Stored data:
━━━
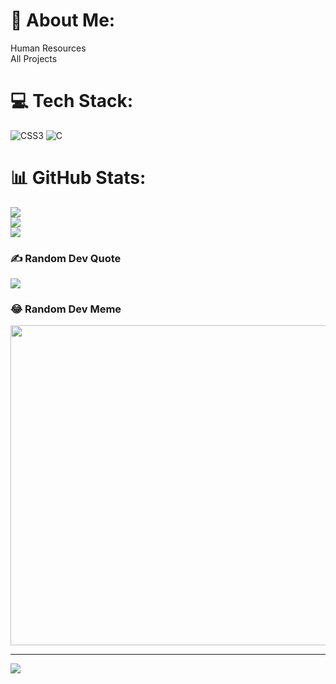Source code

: # 💫 About Me:
Human Resources<br>All Projects


# 💻 Tech Stack:
![CSS3](https://img.shields.io/badge/css3-%231572B6.svg?style=for-the-badge&logo=css3&logoColor=white) ![C](https://img.shields.io/badge/c-%2300599C.svg?style=for-the-badge&logo=c&logoColor=white)
# 📊 GitHub Stats:
![](https://github-readme-stats.vercel.app/api?username=khanirsa&theme=dark&hide_border=false&include_all_commits=true&count_private=true)<br/>
![](https://github-readme-streak-stats.herokuapp.com/?user=khanirsa&theme=dark&hide_border=false)<br/>
![](https://github-readme-stats.vercel.app/api/top-langs/?username=khanirsa&theme=dark&hide_border=false&include_all_commits=true&count_private=true&layout=compact)

### ✍️ Random Dev Quote
![](https://quotes-github-readme.vercel.app/api?type=horizontal&theme=radical)

### 😂 Random Dev Meme
<img src="https://rm.up.railway.app/" width="512px"/>

---
[![](https://visitcount.itsvg.in/api?id=khanirsa&icon=0&color=0)](https://visitcount.itsvg.in)

<!-- Proudly created with GPRM ( https://gprm.itsvg.in ) -->
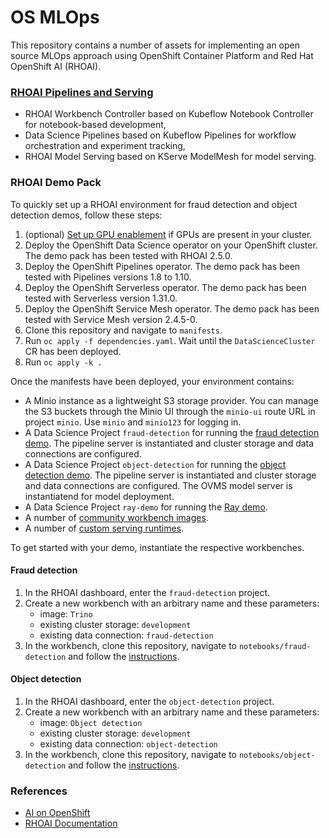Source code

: # OS MLOps

This repository contains a number of assets for implementing an open source MLOps approach using OpenShift Container Platform and Red Hat OpenShift AI (RHOAI).

### [RHOAI Pipelines and Serving](odh-kfp-modelmesh.md)

- RHOAI Workbench Controller based on Kubeflow Notebook Controller for notebook-based development,
- Data Science Pipelines based on Kubeflow Pipelines for workflow orchestration and experiment tracking,
- RHOAI Model Serving based on KServe ModelMesh for model serving.

### RHOAI Demo Pack

To quickly set up a RHOAI environment for fraud detection and object detection demos, follow these steps:
1. (optional) [Set up GPU enablement](gpu-enablement.md) if GPUs are present in your cluster.
2. Deploy the OpenShift Data Science operator on your OpenShift cluster. The demo pack has been tested with RHOAI 2.5.0.
3. Deploy the OpenShift Pipelines operator. The demo pack has been tested with Pipelines versions 1.8 to 1.10.
4. Deploy the OpenShift Serverless operator. The demo pack has been tested with Serverless version 1.31.0.
5. Deploy the OpenShift Service Mesh operator. The demo pack has been tested with Service Mesh version 2.4.5-0.
6. Clone this repository and navigate to `manifests`.
7. Run `oc apply -f dependencies.yaml`. Wait until the `DataScienceCluster` CR has been deployed.
8. Run `oc apply -k .`

Once the manifests have been deployed, your environment contains:
- A Minio instance as a lightweight S3 storage provider. You can manage the S3 buckets through the Minio UI through the `minio-ui` route URL in project `minio`. Use `minio` and `minio123` for logging in.
- A Data Science Project `fraud-detection` for running the [fraud detection demo](notebooks/fraud-detection/instructions.md). The pipeline server is instantiated and cluster storage and data connections are configured.
- A Data Science Project `object-detection` for running the [object detection demo](notebooks/object-detection-example). The pipeline server is instantiated and cluster storage and data connections are configured. The OVMS model server is instantiatend for model deployment.
- A Data Science Project `ray-demo` for running the [Ray demo](notebooks/codeflare-examples/ray/README.md).
- A number of [community workbench images](manifests/odh/custom-notebooks.yaml).
- A number of [custom serving runtimes](manifests/odh/modelmesh/custom-serving-runtimes.yaml).

To get started with your demo, instantiate the respective workbenches.

#### Fraud detection

1. In the RHOAI dashboard, enter the `fraud-detection` project.
2. Create a new workbench with an arbitrary name and these parameters:
    - image: `Trino`
    - existing cluster storage: `development`
    - existing data connection: `fraud-detection`
3. In the workbench, clone this repository, navigate to `notebooks/fraud-detection` and follow the [instructions](notebooks/fraud-detection/instructions.md).

#### Object detection

1. In the RHOAI dashboard, enter the `object-detection` project.
2. Create a new workbench with an arbitrary name and these parameters:
    - image: `Object detection`
    - existing cluster storage: `development`
    - existing data connection: `object-detection`
3. In the workbench, clone this repository, navigate to `notebooks/object-detection` and follow the [instructions](notebooks/object-detection-example/demo-setup.ipynb).

### References

- [AI on OpenShift](https://ai-on-openshift.io/)
- [RHOAI Documentation](https://access.redhat.com/documentation/en-us/red_hat_openshift_data_science_self-managed)
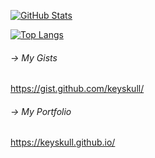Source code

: [![GitHub Stats](https://github-readme-stats.vercel.app/api?username=keyskull&show_icons=true&theme=gruvbox)](https://keyskull.github.io/) 

[![Top Langs](https://github-readme-stats.vercel.app/api/top-langs/?username=keyskull&layout=compact&langs_count=12&theme=gruvbox)](https://keyskull.github.io/)

<!--
Stat chart: https://github.com/anuraghazra/github-readme-stats
-->

###### -> My Gists
https://gist.github.com/keyskull/


###### -> My Portfolio
https://keyskull.github.io/




<!--
**keyskull/keyskull** is a ✨ _special_ ✨ repository because its `README.md` (this file) appears on your GitHub profile.


Here are some ideas to get you started:

- 🔭 I’m currently working on ...
- 🌱 I’m currently learning ...
- 👯 I’m looking to collaborate on ...
- 🤔 I’m looking for help with ...
- 💬 Ask me about ...
- 📫 How to reach me: ...
- 😄 Pronouns: ...
- ⚡ Fun fact: ...
-->
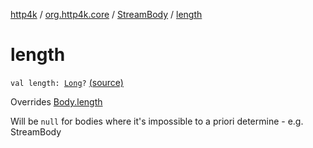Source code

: [http4k](../../index.md) / [org.http4k.core](../index.md) / [StreamBody](index.md) / [length](./length.md)

# length

`val length: `[`Long`](https://kotlinlang.org/api/latest/jvm/stdlib/kotlin/-long/index.html)`?` [(source)](https://github.com/http4k/http4k/blob/master/http4k-core/src/main/kotlin/org/http4k/core/http.kt#L63)

Overrides [Body.length](../-body/length.md)

Will be `null` for bodies where it's impossible to a priori determine - e.g. StreamBody

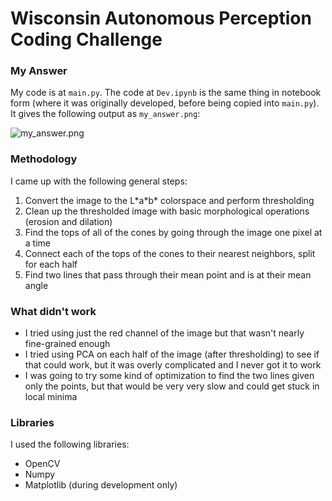 # Wisconsin Autonomous Perception Coding Challenge

### My Answer

My code is at `main.py`. The code at `Dev.ipynb` is the same thing in notebook form (where it was originally developed, before being copied into `main.py`). It gives the following output as `my_answer.png`:

![my_answer.png](https://github.com/residualentropy/CodingChallenges/blob/master/perception/my_answer.png?raw=true)

### Methodology

I came up with the following general steps:

1. Convert the image to the L\*a\*b\* colorspace and perform thresholding
2. Clean up the thresholded image with basic morphological operations (erosion and dilation)
3. Find the tops of all of the cones by going through the image one pixel at a time
4. Connect each of the tops of the cones to their nearest neighbors, split for each half
5. Find two lines that pass through their mean point and is at their mean angle

### What didn't work

- I tried using just the red channel of the image but that wasn't nearly fine-grained enough
- I tried using PCA on each half of the image (after thresholding) to see if that could work, but it was overly complicated and I never got it to work
- I was going to try some kind of optimization to find the two lines given only the points, but that would be very very slow and could get stuck in local minima

### Libraries

I used the following libraries:

- OpenCV
- Numpy
- Matplotlib (during development only)
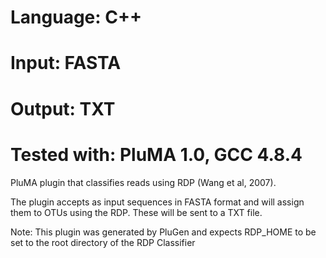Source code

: # Language: C++
# Input: FASTA
# Output: TXT
# Tested with: PluMA 1.0, GCC 4.8.4

PluMA plugin that classifies reads using RDP (Wang et al, 2007).

The plugin accepts as input sequences in FASTA format and will assign them
to OTUs using the RDP.  These will be sent to a TXT file.

Note: This plugin was generated by PluGen and expects RDP_HOME to be
set to the root directory of the RDP Classifier
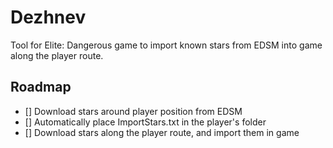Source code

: # Dezhnev #

Tool for Elite: Dangerous game to import known stars from EDSM into game along 
the player route.

## Roadmap ##
* [] Download stars around player position from EDSM
* [] Automatically place ImportStars.txt in the player's folder
* [] Download stars along the player route, and import them in game
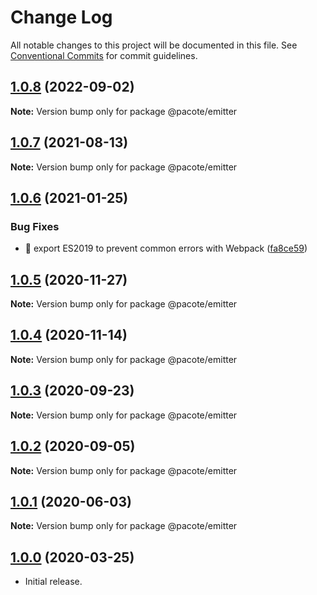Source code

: # Change Log

All notable changes to this project will be documented in this file.
See [Conventional Commits](https://conventionalcommits.org) for commit guidelines.

## [1.0.8](https://github.com/PacoteJS/pacote/compare/@pacote/emitter@1.0.7...@pacote/emitter@1.0.8) (2022-09-02)

**Note:** Version bump only for package @pacote/emitter





## [1.0.7](https://github.com/PacoteJS/pacote/compare/@pacote/emitter@1.0.6...@pacote/emitter@1.0.7) (2021-08-13)

**Note:** Version bump only for package @pacote/emitter





## [1.0.6](https://github.com/PacoteJS/pacote/compare/@pacote/emitter@1.0.5...@pacote/emitter@1.0.6) (2021-01-25)

### Bug Fixes

- 🐛 export ES2019 to prevent common errors with Webpack ([fa8ce59](https://github.com/PacoteJS/pacote/commit/fa8ce59f925e1c888f9727291612490b30dd5842))

## [1.0.5](https://github.com/PacoteJS/pacote/compare/@pacote/emitter@1.0.4...@pacote/emitter@1.0.5) (2020-11-27)

**Note:** Version bump only for package @pacote/emitter

## [1.0.4](https://github.com/PacoteJS/pacote/compare/@pacote/emitter@1.0.3...@pacote/emitter@1.0.4) (2020-11-14)

**Note:** Version bump only for package @pacote/emitter

## [1.0.3](https://github.com/PacoteJS/pacote/compare/@pacote/emitter@1.0.2...@pacote/emitter@1.0.3) (2020-09-23)

**Note:** Version bump only for package @pacote/emitter

## [1.0.2](https://github.com/PacoteJS/pacote/compare/@pacote/emitter@1.0.1...@pacote/emitter@1.0.2) (2020-09-05)

**Note:** Version bump only for package @pacote/emitter

## [1.0.1](https://github.com/PacoteJS/pacote/compare/@pacote/emitter@1.0.0...@pacote/emitter@1.0.1) (2020-06-03)

**Note:** Version bump only for package @pacote/emitter

## [1.0.0](https://github.com/PacoteJS/pacote/tree/@pacote/emitter/1.0.0) (2020-03-25)

- Initial release.

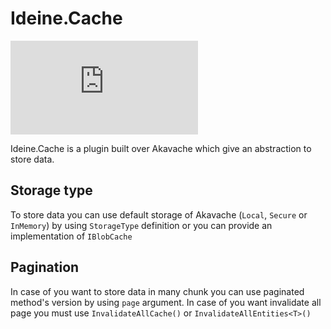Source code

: # Ideine.Cache

[![Nuget](https://img.shields.io/nuget/v/Ideine.Cache)](https://www.nuget.org/packages/Ideine.Cache/)

Ideine.Cache is a plugin built over Akavache which give an abstraction to store data.

## Storage type

To store data you can use default storage of Akavache (`Local`, `Secure` or `InMemory`) by using `StorageType` definition or you can provide an implementation of `IBlobCache`

## Pagination

In case of you want to store data in many chunk you can use paginated method's version by using `page` argument. In case of you want invalidate all page you must use `InvalidateAllCache()` or `InvalidateAllEntities<T>()`

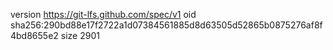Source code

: version https://git-lfs.github.com/spec/v1
oid sha256:290bd88e17f2722a1d07384561885d8d63505d52865b0875276af8f4bd8655e2
size 2901
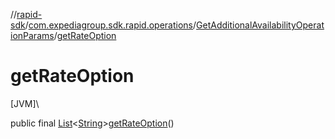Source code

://[rapid-sdk](../../../index.md)/[com.expediagroup.sdk.rapid.operations](../index.md)/[GetAdditionalAvailabilityOperationParams](index.md)/[getRateOption](get-rate-option.md)

# getRateOption

[JVM]\

public final [List](https://docs.oracle.com/javase/8/docs/api/java/util/List.html)&lt;[String](https://docs.oracle.com/javase/8/docs/api/java/lang/String.html)&gt;[getRateOption](get-rate-option.md)()
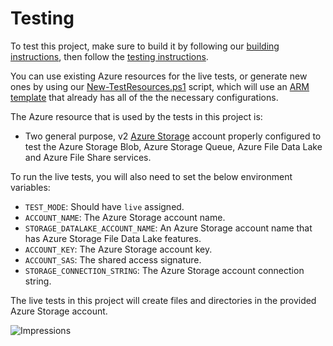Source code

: # Testing

To test this project, make sure to build it by following our [building instructions](https://github.com/Azure/azure-sdk-for-js/blob/main/CONTRIBUTING.md#building), then follow the [testing instructions](https://github.com/Azure/azure-sdk-for-js/blob/main/CONTRIBUTING.md#testing).

You can use existing Azure resources for the live tests, or generate new ones by using our [New-TestResources.ps1](https://github.com/Azure/azure-sdk-for-js/blob/main/eng/common/TestResources/New-TestResources.ps1) script, which will use an [ARM template](https://github.com/Azure/azure-sdk-for-js/blob/main/sdk/storage/test-resources.json) that already has all of the the necessary configurations.

The Azure resource that is used by the tests in this project is:

- Two general purpose, v2 [Azure Storage](https://docs.microsoft.com/azure/storage/common/storage-account-overview) account properly configured to test the Azure Storage Blob, Azure Storage Queue, Azure File Data Lake and Azure File Share services.

To run the live tests, you will also need to set the below environment variables:

- `TEST_MODE`: Should have `live` assigned.
- `ACCOUNT_NAME`: The Azure Storage account name.
- `STORAGE_DATALAKE_ACCOUNT_NAME`: An Azure Storage account name that has Azure Storage File Data Lake features.
- `ACCOUNT_KEY`: The Azure Storage account key.
- `ACCOUNT_SAS`: The shared access signature.
- `STORAGE_CONNECTION_STRING`: The Azure Storage account connection string.

The live tests in this project will create files and directories in the provided Azure Storage account.

![Impressions](https://azure-sdk-impressions.azurewebsites.net/api/impressions/azure-sdk-for-js%2Fsdk%2Fstorage%2Fstorage-file-datalake%2Ftest%2FREADME.png)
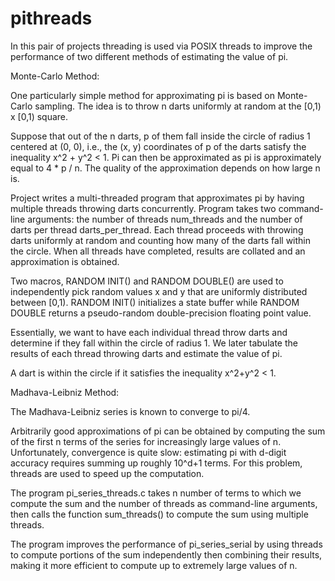 # pithreads

In this pair of projects threading is used via POSIX threads to improve the performance of two different methods of estimating the value of pi.

Monte-Carlo Method:

One particularly simple method for approximating pi is based on Monte-Carlo sampling. 
The idea is to throw n darts uniformly at random at the [0,1) x [0,1) square.

Suppose that out of the n darts, p of them fall inside the circle of radius 1 centered at (0, 0),
i.e., the (x, y) coordinates of p of the darts satisfy the inequality x^2 + y^2 < 1. 
Pi can then be approximated as pi is approximately equal to 4 * p / n. The quality of the approximation depends on how large n is.

Project writes a multi-threaded program that approximates pi by having multiple threads throwing darts concurrently. 
Program takes two command-line arguments: the number of threads num_threads and the number of darts per thread darts_per_thread. 
Each thread proceeds with throwing darts uniformly at random and counting how many of the darts
fall within the circle. When all threads have completed, results are collated and an approximation is obtained.

Two macros, RANDOM INIT() and RANDOM DOUBLE() are used to independently pick random values x and y that are uniformly distributed 
between [0,1). 
RANDOM INIT() initializes a state buffer while RANDOM DOUBLE returns a pseudo-random double-precision floating point value.

Essentially, we want to have each individual thread throw darts and determine if they fall within the circle of radius 1. 
We later tabulate the results of each thread throwing darts and estimate the value of pi.

A dart is within the circle if it satisfies the inequality x^2+y^2 < 1.

Madhava-Leibniz Method:

The Madhava-Leibniz series is known to converge to pi/4.

Arbitrarily good approximations of pi can be obtained by computing the sum of the first n terms of the series for increasingly large values of n.
Unfortunately, convergence is quite slow: estimating pi with d-digit accuracy requires summing up roughly 10^d+1 terms. For this problem, threads are used
to speed up the computation. 

The program pi_series_threads.c takes n number of terms to which we compute the sum and the number of threads as command-line arguments, then calls the function sum_threads() to compute the sum using multiple threads.

The program improves the performance of pi_series_serial by using threads to compute portions of the sum independently then combining their 
results, making it more efficient to compute up to extremely large values of n.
━━━
> [WHAT THE TASK REQUIRES]:
Every line above that holds "contains" counts once; state the total and nothing else.

> [ANSWER AREA]:
2